:: Raw data ::

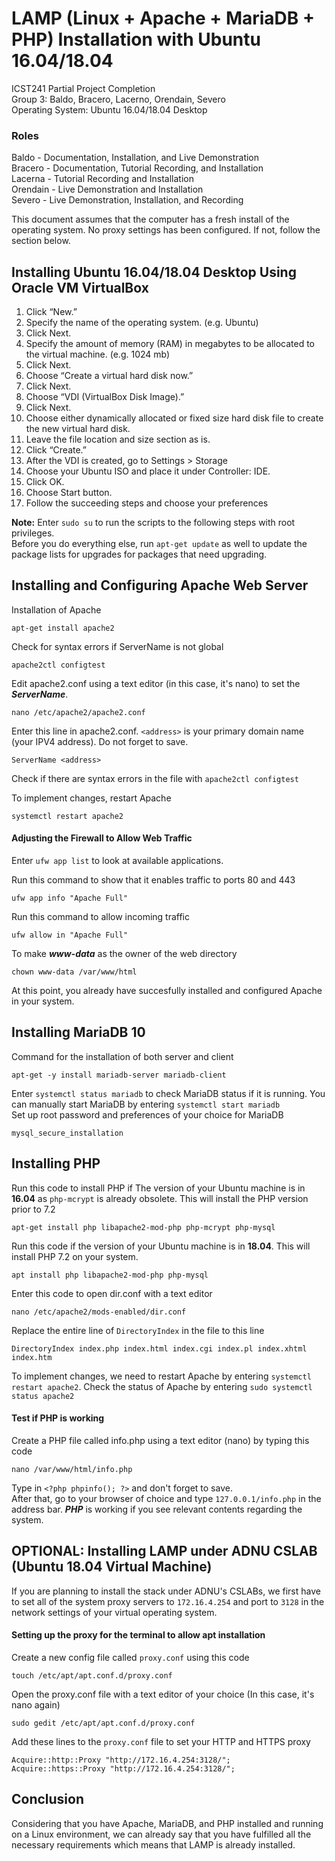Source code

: # LAMP (Linux + Apache + MariaDB + PHP) Installation with Ubuntu 16.04/18.04
ICST241 Partial Project Completion  
Group 3: Baldo, Bracero, Lacerno, Orendain, Severo  
Operating System: Ubuntu 16.04/18.04 Desktop

### Roles
Baldo - Documentation, Installation, and Live Demonstration  
Bracero - Documentation, Tutorial Recording, and Installation  
Lacerna - Tutorial Recording and Installation  
Orendain - Live Demonstration and Installation  
Severo - Live Demonstration, Installation, and Recording  

This document assumes that the computer has a fresh install of the operating system. No proxy
settings has been configured. If not, follow the section below.

## Installing Ubuntu 16.04/18.04 Desktop Using Oracle VM VirtualBox
1. Click “New.”
2. Specify the name of the operating system. (e.g. Ubuntu)
3. Click Next.
4. Specify the amount of memory (RAM) in megabytes to be allocated to the virtual machine. (e.g. 1024 mb)
5. Click Next.
6. Choose “Create a virtual hard disk now.”
7. Click Next.
8. Choose “VDI (VirtualBox Disk Image).”
9. Click Next.
10. Choose either dynamically allocated or fixed size hard disk file to create the new virtual hard disk.
11. Leave the file location and size section as is.
12. Click “Create.”
13. After the VDI is created, go to Settings > Storage
14. Choose your Ubuntu ISO and place it under Controller: IDE.
15. Click OK.
16. Choose Start button.
17. Follow the succeeding steps and choose your preferences

**Note:**
Enter `sudo su` to run the scripts to the following steps with root privileges.  
Before you do everything else, run `apt-get update` as well to update the package lists for upgrades for packages
that need upgrading.

## Installing and Configuring Apache Web Server
Installation of Apache
```
apt-get install apache2
```
Check for syntax errors if ServerName is not global
```
apache2ctl configtest
```
Edit apache2.conf using a text editor (in this case, it's nano) to set the ***ServerName***.
```
nano /etc/apache2/apache2.conf
```
Enter this line in apache2.conf. `<address>` is your primary domain name (your IPV4 address). Do not forget to save.
```
ServerName <address>
```
Check if there are syntax errors in the file with `apache2ctl configtest`  

To implement changes, restart Apache
```
systemctl restart apache2
```

#### Adjusting the Firewall to Allow Web Traffic
Enter `ufw app list` to look at available applications.

Run this command to show that it enables traffic to ports 80 and 443
```
ufw app info "Apache Full"
```
Run this command to allow incoming traffic
```
ufw allow in "Apache Full"
```
To make ***www-data*** as the owner of the web directory
```
chown www-data /var/www/html
```
At this point, you already have succesfully installed and configured Apache in your system.

## Installing MariaDB 10
Command for the installation of both server and client
```
apt-get -y install mariadb-server mariadb-client
```
Enter `systemctl status mariadb` to check MariaDB status if it is running. You can manually start MariaDB by entering `systemctl start mariadb`  
Set up root password and preferences of your choice for MariaDB
```
mysql_secure_installation
```

## Installing PHP
Run this code to install PHP if The version of your Ubuntu machine is in **16.04** as `php-mcrypt` is already obsolete. This will install the PHP version prior to 7.2
```
apt-get install php libapache2-mod-php php-mcrypt php-mysql
```
Run this code if the version of your Ubuntu machine is in **18.04**. This will install PHP 7.2 on your system.
```
apt install php libapache2-mod-php php-mysql
```
Enter this code to open dir.conf with a text editor
```
nano /etc/apache2/mods-enabled/dir.conf
```
Replace the entire line of `DirectoryIndex` in the file to this line
```
DirectoryIndex index.php index.html index.cgi index.pl index.xhtml
index.htm
```
To implement changes, we need to restart Apache by entering `systemctl restart apache2`. Check the status of Apache by entering `sudo systemctl status apache2`

#### Test if PHP is working
Create a PHP file called info.php using a text editor (nano) by typing this code
```
nano /var/www/html/info.php
```
Type in `<?php phpinfo(); ?>` and don't forget to save.  
After that, go to your browser of choice and type `127.0.0.1/info.php` in the address bar. ***PHP*** is working if you see relevant contents regarding the system.

## OPTIONAL: Installing LAMP under ADNU CSLAB (Ubuntu 18.04 Virtual Machine)
If you are planning to install the stack under ADNU's CSLABs, we first have to set all of the
system proxy servers to `172.16.4.254` and port to `3128` in the network settings of your virtual operating system.

#### Setting up the proxy for the terminal to allow apt installation
Create a new config file called `proxy.conf` using this code
```
touch /etc/apt/apt.conf.d/proxy.conf
```
Open the proxy.conf file with a text editor of your choice (In this case, it's nano again)
```
sudo gedit /etc/apt/apt.conf.d/proxy.conf
```
Add these lines to the `proxy.conf` file to set your HTTP and HTTPS proxy
```
Acquire::http::Proxy "http://172.16.4.254:3128/";
Acquire::https::Proxy "http://172.16.4.254:3128/";
```

## Conclusion
Considering that you have Apache, MariaDB, and PHP installed and running on a Linux environment, we can already say that you have fulfilled all the necessary requirements which means that LAMP is already installed.
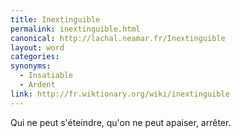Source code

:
 ```yaml
---
title: Inextinguible
permalink: inextinguible.html
canonical: http://lachal.neamar.fr/Inextinguible
layout: word
categories:
synonyms:
  - Insatiable
  - Ardent
link: http://fr.wiktionary.org/wiki/inextinguible
---
```


Qui ne peut s'éteindre, qu'on ne peut apaiser, arrêter.

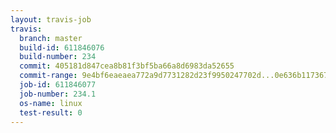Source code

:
 ```yaml
---
layout: travis-job
travis:
  branch: master
  build-id: 611846076
  build-number: 234
  commit: 405181d847cea8b81f3bf5ba66a8d6983da52655
  commit-range: 9e4bf6eaeaea772a9d7731282d23f9950247702d...0e636b11736755ee2ef295dfb02746932fbec4a3
  job-id: 611846077
  job-number: 234.1
  os-name: linux
  test-result: 0
---
```

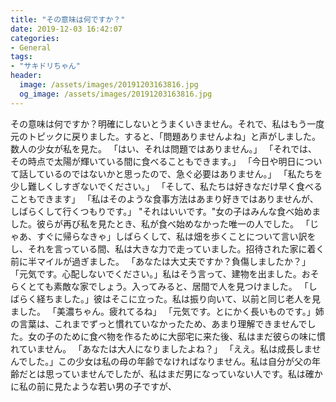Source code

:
 ```yaml
---
title: "その意味は何ですか？"
date: 2019-12-03 16:42:07
categories:
- General
tags:
- "サキドリちゃん"
header:
  image: /assets/images/20191203163816.jpg
  og_image: /assets/images/20191203163816.jpg
---
```


その意味は何ですか？明確にしないとうまくいきません。それで、私はもう一度元のトピックに戻りました。すると、「問題ありませんよね」と声がしました。数人の少女が私を見た。 「はい、それは問題ではありません。」 「それでは、その時点で太陽が輝いている間に食べることもできます。」 「今日や明日について話しているのではないかと思ったので、急ぐ必要はありません。」 「私たちを少し難しくしすぎないでください。」 「そして、私たちは好きなだけ早く食べることもできます」 「私はそのような食事方法はあまり好きではありませんが、しばらくして行くつもりです。」 &quot;それはいいです。&quot;女の子はみんな食べ始めました。彼らが再び私を見たとき、私が食べ始めなかった唯一の人でした。 「じゃあ、すぐに帰らなきゃ」しばらくして、私は畑を歩くことについて言い訳をし、それを言っている間、私は大きな力で走っていました。招待された家に着く前に半マイルが過ぎました。 「あなたは大丈夫ですか？負傷しましたか？」 「元気です。心配しないでください。」私はそう言って、建物を出ました。おそらくとても素敵な家でしょう。入ってみると、居間で人を見つけました。 「しばらく経ちました。」彼はそこに立った。私は振り向いて、以前と同じ老人を見ました。 「美濃ちゃん。疲れてるね」 「元気です。とにかく長いものです。」姉の言葉は、これまでずっと慣れていなかったため、あまり理解できませんでした。女の子のために食べ物を作るために大邸宅に来た後、私はまだ彼らの味に慣れていません。 「あなたは大人になりましたよね？」 「ええ。私は成長しませんでした。」この少女は私の母の年齢でなければなりません。私は自分が父の年齢だとは思っていませんでしたが、私はまだ男になっていない人です。私は確かに私の前に見たような若い男の子ですが、

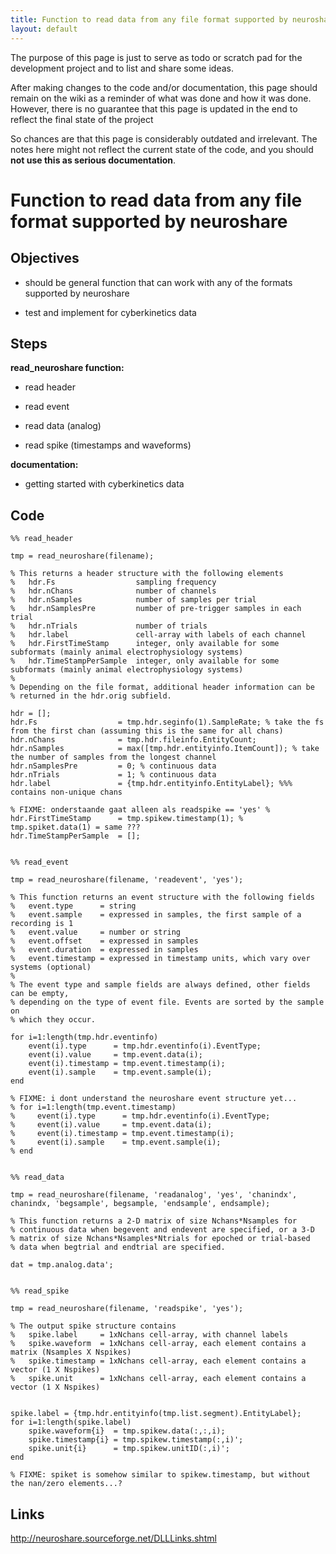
 ```yaml
---
title: Function to read data from any file format supported by neuroshare
layout: default
---
```


<div class="alert-danger">
The purpose of this page is just to serve as todo or scratch pad for the development project and to list and share some ideas. 

After making changes to the code and/or documentation, this page should remain on the wiki as a reminder of what was done and how it was done. However, there is no guarantee that this page is updated in the end to reflect the final state of the project

So chances are that this page is considerably outdated and irrelevant. The notes here might not reflect the current state of the code, and you should **not use this as serious documentation**.
</div>

# Function to read data from any file format supported by neuroshare

## Objectives

*  should be general function that can work with any of the formats supported by neuroshare

*  test and implement for cyberkinetics data

## Steps

**read_neuroshare function:**

*  read header

*  read event

*  read data (analog)

*  read spike (timestamps and waveforms)

**documentation:**

*  getting started with cyberkinetics data

## Code

	
	%% read_header
	
	tmp = read_neuroshare(filename);
	
	% This returns a header structure with the following elements
	%   hdr.Fs                  sampling frequency
	%   hdr.nChans              number of channels
	%   hdr.nSamples            number of samples per trial
	%   hdr.nSamplesPre         number of pre-trigger samples in each trial
	%   hdr.nTrials             number of trials
	%   hdr.label               cell-array with labels of each channel
	%   hdr.FirstTimeStamp      integer, only available for some subformats (mainly animal electrophysiology systems)
	%   hdr.TimeStampPerSample  integer, only available for some subformats (mainly animal electrophysiology systems)
	%
	% Depending on the file format, additional header information can be
	% returned in the hdr.orig subfield.
	
	hdr = [];
	hdr.Fs                  = tmp.hdr.seginfo(1).SampleRate; % take the fs from the first chan (assuming this is the same for all chans)
	hdr.nChans              = tmp.hdr.fileinfo.EntityCount;
	hdr.nSamples            = max([tmp.hdr.entityinfo.ItemCount]); % take the number of samples from the longest channel
	hdr.nSamplesPre         = 0; % continuous data
	hdr.nTrials             = 1; % continuous data
	hdr.label               = {tmp.hdr.entityinfo.EntityLabel}; %%% contains non-unique chans
	
	% FIXME: onderstaande gaat alleen als readspike == 'yes' %
	hdr.FirstTimeStamp      = tmp.spikew.timestamp(1); % tmp.spiket.data(1) = same ???
	hdr.TimeStampPerSample  = [];

	
	%% read_event
	
	tmp = read_neuroshare(filename, 'readevent', 'yes');
	
	% This function returns an event structure with the following fields
	%   event.type      = string
	%   event.sample    = expressed in samples, the first sample of a recording is 1
	%   event.value     = number or string
	%   event.offset    = expressed in samples
	%   event.duration  = expressed in samples
	%   event.timestamp = expressed in timestamp units, which vary over systems (optional)
	%
	% The event type and sample fields are always defined, other fields can be empty,
	% depending on the type of event file. Events are sorted by the sample on
	% which they occur.
	
	for i=1:length(tmp.hdr.eventinfo)
	    event(i).type      = tmp.hdr.eventinfo(i).EventType;
	    event(i).value     = tmp.event.data(i);
	    event(i).timestamp = tmp.event.timestamp(i);
	    event(i).sample    = tmp.event.sample(i);
	end
	
	% FIXME: i dont understand the neuroshare event structure yet...
	% for i=1:length(tmp.event.timestamp)
	%     event(i).type      = tmp.hdr.eventinfo(i).EventType;
	%     event(i).value     = tmp.event.data(i);
	%     event(i).timestamp = tmp.event.timestamp(i);
	%     event(i).sample    = tmp.event.sample(i);
	% end

	
	%% read_data
	
	tmp = read_neuroshare(filename, 'readanalog', 'yes', 'chanindx', chanindx, 'begsample', begsample, 'endsample', endsample);
	
	% This function returns a 2-D matrix of size Nchans*Nsamples for
	% continuous data when begevent and endevent are specified, or a 3-D
	% matrix of size Nchans*Nsamples*Ntrials for epoched or trial-based
	% data when begtrial and endtrial are specified.
	
	dat = tmp.analog.data';

	
	%% read_spike
	
	tmp = read_neuroshare(filename, 'readspike', 'yes');
	
	% The output spike structure contains
	%   spike.label     = 1xNchans cell-array, with channel labels
	%   spike.waveform  = 1xNchans cell-array, each element contains a matrix (Nsamples X Nspikes)
	%   spike.timestamp = 1xNchans cell-array, each element contains a vector (1 X Nspikes)
	%   spike.unit      = 1xNchans cell-array, each element contains a vector (1 X Nspikes)
	
	
	spike.label = {tmp.hdr.entityinfo(tmp.list.segment).EntityLabel};
	for i=1:length(spike.label)
	    spike.waveform{i}  = tmp.spikew.data(:,:,i);
	    spike.timestamp{i} = tmp.spikew.timestamp(:,i)';
	    spike.unit{i}      = tmp.spikew.unitID(:,i)';
	end
	
	% FIXME: spiket is somehow similar to spikew.timestamp, but without the nan/zero elements...?

## Links

http://neuroshare.sourceforge.net/DLLLinks.shtml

:: Your instructions ::
Give back one number only: the count of lines in the entries that hold the string "layout".

:: Solution to this task ::
3